Jimmy lives with his extended family in the country village of Point Henry. It's 1969. Neil Armstrong has just landed on the moon and Vietnam War is raging on television sets across the world. But Jimmy is concerned with matters closer to home... the 'city people' are coming, bringing their pole houses and cul-de-sacs with them.
The Tin Moon is much more than a rollercoaster ride of wickedness, love, parental stupidity and everything it means to be a boy. It's a search for meaning, and the sacred spaces of childhood amidst the shrinking fibro frontier.
Initially found this an easy book to get into Some very funny stories through the eyes of a young boy. However I so disliked the father and became increasingly sickened with the many instances of abuse in the name of discipline of a child who was treated more like a piece of property. Without structure or a plot I started to skim through tale after tale of boyhood adventures that really had some horrific unintended outcomes. No lessons learned! Though many familiar items, phrases and words typical of the time raised some fond memories of my youth. Near the end felt the book was becoming a relentless babble and collection of random tales of silly misbehaving boys!
About growing up in a town near Gosford from 1969-1970, this Australian novel of childhood has the language, cultural artefacts and primary schoolboys’ troublemaking down to a “t”. The family is an extended one and the only child of a father who works in the local quarry leads a mischief making but harsh working class existence with casual cruelty and tragedy contributing pathos. The style is unusual; more a stream of consciousness with abrupt breaks in the narrative, but it’s a great nostalgic read
I read this years ago, and enjoyed revisiting The Tin Moon. A stream of consciousness coming of age story, many of the hijinx Jimmy and his friends got up to evoked such a feeling of nostalgia, even though it's set in my mother's era, not my own. It's a heartfelt book - with many sections having me laughing out loud, but others making me flinch, and still others cry. Which is what growing up is all about, isn't it?

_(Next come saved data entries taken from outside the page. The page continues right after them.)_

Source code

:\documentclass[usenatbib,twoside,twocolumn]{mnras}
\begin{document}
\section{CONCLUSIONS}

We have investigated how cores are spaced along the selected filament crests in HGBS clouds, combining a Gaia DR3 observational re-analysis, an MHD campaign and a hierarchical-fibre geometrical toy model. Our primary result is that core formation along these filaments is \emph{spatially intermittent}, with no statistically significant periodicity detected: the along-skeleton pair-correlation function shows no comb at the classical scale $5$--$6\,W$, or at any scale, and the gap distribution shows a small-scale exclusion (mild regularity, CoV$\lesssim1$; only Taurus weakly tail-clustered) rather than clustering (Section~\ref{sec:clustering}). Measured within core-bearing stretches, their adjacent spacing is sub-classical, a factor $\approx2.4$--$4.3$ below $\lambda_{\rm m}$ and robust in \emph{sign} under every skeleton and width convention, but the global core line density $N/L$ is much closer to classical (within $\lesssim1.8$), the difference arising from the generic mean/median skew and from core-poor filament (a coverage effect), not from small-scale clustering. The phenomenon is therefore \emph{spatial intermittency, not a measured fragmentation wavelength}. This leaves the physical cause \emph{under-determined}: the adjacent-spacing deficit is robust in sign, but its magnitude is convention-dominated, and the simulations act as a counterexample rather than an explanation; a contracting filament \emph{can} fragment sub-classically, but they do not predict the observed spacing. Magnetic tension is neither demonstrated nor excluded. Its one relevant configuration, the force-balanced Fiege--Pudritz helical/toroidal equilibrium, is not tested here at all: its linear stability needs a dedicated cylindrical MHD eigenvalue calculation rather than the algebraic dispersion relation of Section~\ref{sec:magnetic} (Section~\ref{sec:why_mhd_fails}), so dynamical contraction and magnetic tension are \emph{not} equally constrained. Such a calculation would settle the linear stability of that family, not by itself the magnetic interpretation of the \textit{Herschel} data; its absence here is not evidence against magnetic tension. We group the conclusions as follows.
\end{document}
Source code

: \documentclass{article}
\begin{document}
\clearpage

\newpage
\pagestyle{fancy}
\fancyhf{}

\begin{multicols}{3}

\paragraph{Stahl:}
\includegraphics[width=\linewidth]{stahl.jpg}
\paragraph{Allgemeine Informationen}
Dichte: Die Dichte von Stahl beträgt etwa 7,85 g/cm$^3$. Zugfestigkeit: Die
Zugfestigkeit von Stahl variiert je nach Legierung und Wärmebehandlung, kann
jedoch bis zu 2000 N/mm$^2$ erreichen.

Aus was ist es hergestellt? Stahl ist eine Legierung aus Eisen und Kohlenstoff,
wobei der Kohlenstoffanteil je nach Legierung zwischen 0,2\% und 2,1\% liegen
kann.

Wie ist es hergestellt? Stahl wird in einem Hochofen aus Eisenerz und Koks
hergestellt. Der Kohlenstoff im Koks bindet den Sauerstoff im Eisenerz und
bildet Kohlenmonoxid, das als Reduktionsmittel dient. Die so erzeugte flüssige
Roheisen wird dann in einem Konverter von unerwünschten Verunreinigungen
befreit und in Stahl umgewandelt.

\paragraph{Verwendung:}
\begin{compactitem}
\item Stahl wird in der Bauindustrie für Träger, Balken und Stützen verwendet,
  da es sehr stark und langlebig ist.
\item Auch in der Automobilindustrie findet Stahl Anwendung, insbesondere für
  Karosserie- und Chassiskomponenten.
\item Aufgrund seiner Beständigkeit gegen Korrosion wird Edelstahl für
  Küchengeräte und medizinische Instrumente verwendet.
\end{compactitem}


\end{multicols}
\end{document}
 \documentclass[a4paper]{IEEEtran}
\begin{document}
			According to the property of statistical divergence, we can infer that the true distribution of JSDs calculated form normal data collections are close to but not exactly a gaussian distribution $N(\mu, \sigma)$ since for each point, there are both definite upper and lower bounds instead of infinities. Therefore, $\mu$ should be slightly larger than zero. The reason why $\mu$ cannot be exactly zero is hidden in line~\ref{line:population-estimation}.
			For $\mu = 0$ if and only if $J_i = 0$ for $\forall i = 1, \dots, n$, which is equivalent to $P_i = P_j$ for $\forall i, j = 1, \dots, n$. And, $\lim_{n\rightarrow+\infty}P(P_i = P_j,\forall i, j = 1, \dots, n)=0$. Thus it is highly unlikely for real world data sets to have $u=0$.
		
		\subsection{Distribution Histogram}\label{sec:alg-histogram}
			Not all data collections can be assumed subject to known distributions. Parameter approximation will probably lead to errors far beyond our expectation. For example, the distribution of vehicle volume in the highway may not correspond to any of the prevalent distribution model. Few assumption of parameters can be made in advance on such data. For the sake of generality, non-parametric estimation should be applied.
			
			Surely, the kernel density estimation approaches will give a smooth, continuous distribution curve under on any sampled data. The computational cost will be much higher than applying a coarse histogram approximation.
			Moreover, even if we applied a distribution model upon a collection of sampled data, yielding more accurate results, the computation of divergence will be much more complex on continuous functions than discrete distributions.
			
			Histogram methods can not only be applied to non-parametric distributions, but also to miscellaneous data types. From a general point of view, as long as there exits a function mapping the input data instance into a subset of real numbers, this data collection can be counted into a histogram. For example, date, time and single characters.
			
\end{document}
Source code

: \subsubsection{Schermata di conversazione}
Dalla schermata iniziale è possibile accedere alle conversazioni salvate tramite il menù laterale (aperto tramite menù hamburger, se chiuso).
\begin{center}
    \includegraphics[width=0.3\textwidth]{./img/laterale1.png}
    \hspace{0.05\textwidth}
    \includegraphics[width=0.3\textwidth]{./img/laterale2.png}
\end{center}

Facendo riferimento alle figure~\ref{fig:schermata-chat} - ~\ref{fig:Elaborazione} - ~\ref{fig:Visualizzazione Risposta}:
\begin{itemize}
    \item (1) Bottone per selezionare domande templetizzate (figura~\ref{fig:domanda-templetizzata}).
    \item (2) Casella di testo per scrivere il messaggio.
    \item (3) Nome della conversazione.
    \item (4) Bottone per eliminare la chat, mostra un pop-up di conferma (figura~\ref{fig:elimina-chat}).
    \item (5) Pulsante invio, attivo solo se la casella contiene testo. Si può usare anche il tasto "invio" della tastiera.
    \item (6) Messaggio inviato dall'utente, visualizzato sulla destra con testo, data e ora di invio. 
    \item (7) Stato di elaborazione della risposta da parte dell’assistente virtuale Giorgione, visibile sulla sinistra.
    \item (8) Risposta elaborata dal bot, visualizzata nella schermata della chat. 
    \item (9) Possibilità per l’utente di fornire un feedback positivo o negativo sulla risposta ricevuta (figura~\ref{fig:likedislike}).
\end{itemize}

Initially I loved this book. It took me back to living in Australia in the late 60's (well in my case it was the 70's but it seemed fairly similar). There is a particular vocabulary distinct to Australia in that time. This is a well written and very funny book for adults - every passage in itself is great. The only problem I had, and one that affected my reading experience, was the lack of any real story to hang all these funny events off. I suppose you can say it's a character driven book instead of a plot driven book - but, for me, it made it hard to sustain my interest and it took a long time for me to finish as I could only read it in small doses. It was recommended to me by a friend as their favourite book - so each to their own.
I was given this book when I was ten or eleven some time in 2002 but only got through about ten pages. Then I found a copy in an op shop about a year ago and decided to give it another go. I think it is a far more interesting than it would first seem. You could describe the book as lacking some sort of structure but that is the point. Our memories aren't straightforward and the older we get the more delineated our childhood recollections become.